Tenemos que partir de un problema de base: en el Estado español existe una inflación penitenciaria muy significativa. El ratio de personas presas por habitante es de los más altos de Europa Occidental.
Además, tenemos un problema porque hay una inercia punitiva muy fuerte. Es decir, tenemos interiorizado que ante cualquier problema social la respuesta debe ser punitiva, que el Estado tiene que responder con más leyes y más castigo.
Otro problema estructural son las altas tasas de prisión preventiva, que también se encuentran entre los más altos de Europa. Cuando hablamos de despenalización, de antipunitivismo, de vivir sin cárceles o de su abolición, muchas veces parece que estamos hablando de ciencia ficción cuando la ficción es precisamente lo que vivimos actualmente. Pero yo creo que es fundamental tener un horizonte hacia el que aspirar. Es mejor imaginar un mundo sin cárceles que asumir que es imposible vivir sin ellas.
Se habla mucho de “humanizar la cárcel”, pero la cárcel y la humanización son, en realidad, un oxímoron
Dicho esto, también hay medidas concretas que se pueden tomar como no abusar tanto de la prisión preventiva, articular medidas para facilitar las salidas, procesos que faciliten los terceros grados etc. Es cierto que en la Comunidad Autónoma Vasca hay cierta inclinación hacia ello, pero no es suficiente.
Pensar en alternativas implica entender que la cárcel no es un ente aislado, sino parte de un sistema más amplio que incluye al sistema penal y a las estructuras sociales. Necesitamos entender el conflicto y el delito dentro de dinámicas estructurales más complejas. Desde la perspectiva abolicionista, como dice Ruth Wilson Gilmore, la abolición no es una ausencia, sino una presencia: se trata de activar otras formas de respuesta, otras maneras de abordar el conflicto que no están visibilizadas ni valoradas.
Y aquí hay un reto de país, que tiene que ver con cómo entendemos los conflictos, y esto también podemos pensarlo en términos históricos. Tenemos un reto en el abordaje de los conflictos sociales y políticos, que se traslada también a cómo pensamos los conflictos interpersonales.
Si nos alejamos de la mirada esencialista del delito, la que construyó la criminología clásica —que piensa que el delito ocurre en ciertos estratos y en ciertos tipos de personas— y empezamos a pensar el delito como una expresión de conflicto social, la gran pregunta es: ¿qué respuestas somos capaces de dar como sociedad a esos conflictos?
Incluso cuando hablamos de conflictos históricos y políticos recientes, vemos que no hemos sido capaces de generar cierres verdaderamente sanadores para todas las partes. Falta escucha, falta pluralidad de relatos, y falta capacidad de aceptar que puede haber múltiples visiones de un mismo hecho.

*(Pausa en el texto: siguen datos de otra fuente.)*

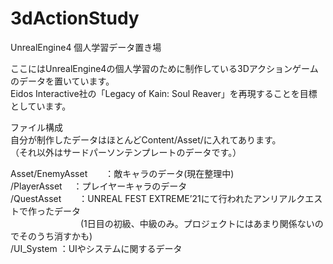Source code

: # 3dActionStudy

UnrealEngine4 個人学習データ置き場

ここにはUnrealEngine4の個人学習のために制作している3Dアクションゲームのデータを置いています。  
Eidos Interactive社の「Legacy of Kain: Soul Reaver」を再現することを目標としています。  

ファイル構成  
自分が制作したデータはほとんどContent/Asset/に入れてあります。  
（それ以外はサードパーソンテンプレートのデータです。）  

Asset/EnemyAsset　　：敵キャラのデータ(現在整理中)  
     /PlayerAsset　 ：プレイヤーキャラのデータ  
     /QuestAsset　　：UNREAL FEST EXTREME’21にて行われたアンリアルクエストで作ったデータ  
      　　　　　　　　(1日目の初級、中級のみ。プロジェクトにはあまり関係ないのでそのうち消すかも)  
     /UI_System     ：UIやシステムに関するデータ  
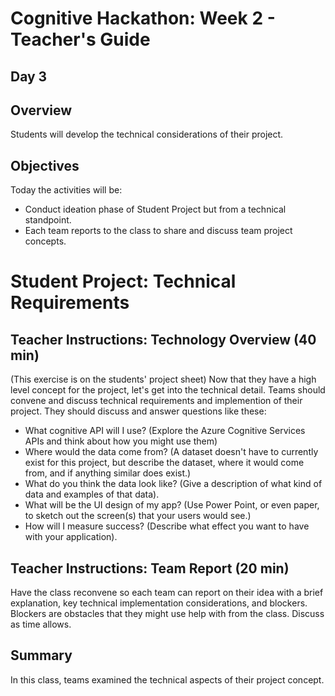 # Cognitive Hackathon: Week 2 - Teacher's Guide
## Day 3

## Overview
Students will develop the technical considerations of their project.

## Objectives
Today the activities will be:
* Conduct ideation phase of Student Project but from a technical standpoint. 
* Each team reports to the class to share and discuss team project concepts.

# Student Project: Technical Requirements

## Teacher Instructions: Technology Overview (40 min)
(This exercise is on the students' project sheet)
Now that they have a high level concept for the project, let's get into the technical detail. Teams should convene and discuss technical requirements and implemention of their project. They should discuss and answer questions like these:

* What cognitive API will I use? (Explore the Azure Cognitive Services APIs and think about how you might use them)
* Where would the data come from? (A dataset doesn't have to currently exist for this project, but describe the dataset, where it would come from, and if anything similar does exist.)
* What do you think the data look like? (Give a description of what kind of data and examples of that data).
* What will be the UI design of my app? (Use Power Point, or even paper, to sketch out the screen(s) that your users would see.)
* How will I measure success? (Describe what effect you want to have with your application).


## Teacher Instructions: Team Report (20 min)
Have the class reconvene so each team can report on their idea with a brief explanation, key technical implementation considerations, and blockers.  Blockers are obstacles that they might use help with from the class. Discuss as time allows.

## Summary
In this class, teams examined the technical aspects of their project concept.
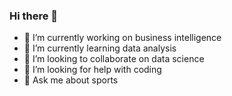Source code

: ### Hi there 👋

- 🔭 I’m currently working on business intelligence
- 🌱 I’m currently learning data analysis
- 👯 I’m looking to collaborate on data science
- 🤔 I’m looking for help with coding
- 💬 Ask me about sports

¿Cómo puede realizarse ese recorrido partiendo de la situación actual? ¿Qué medidas se pueden tomar?
Además de las cuestiones que he lanzado, aquí también entra en juego el papel de los medios de comunicación, que alimentan una narrativa muy peligrosa: esa idea de que “todo castigo es poco”, o de que “la gente entra por una puerta y sale por la otra”. Esa construcción mediática hay que revisarla, porque las cifras nos dicen lo contrario.
Y esto nos lleva a cambios estructurales que no siempre son fáciles, pero que son necesarios. Uno muy claro es no pedir más penas automáticamente ante cada problema social. A veces hay que dejar de derivar inmediatamente al sistema penal, y eso implica también revisar nuestra primera reacción social y política ante los conflictos.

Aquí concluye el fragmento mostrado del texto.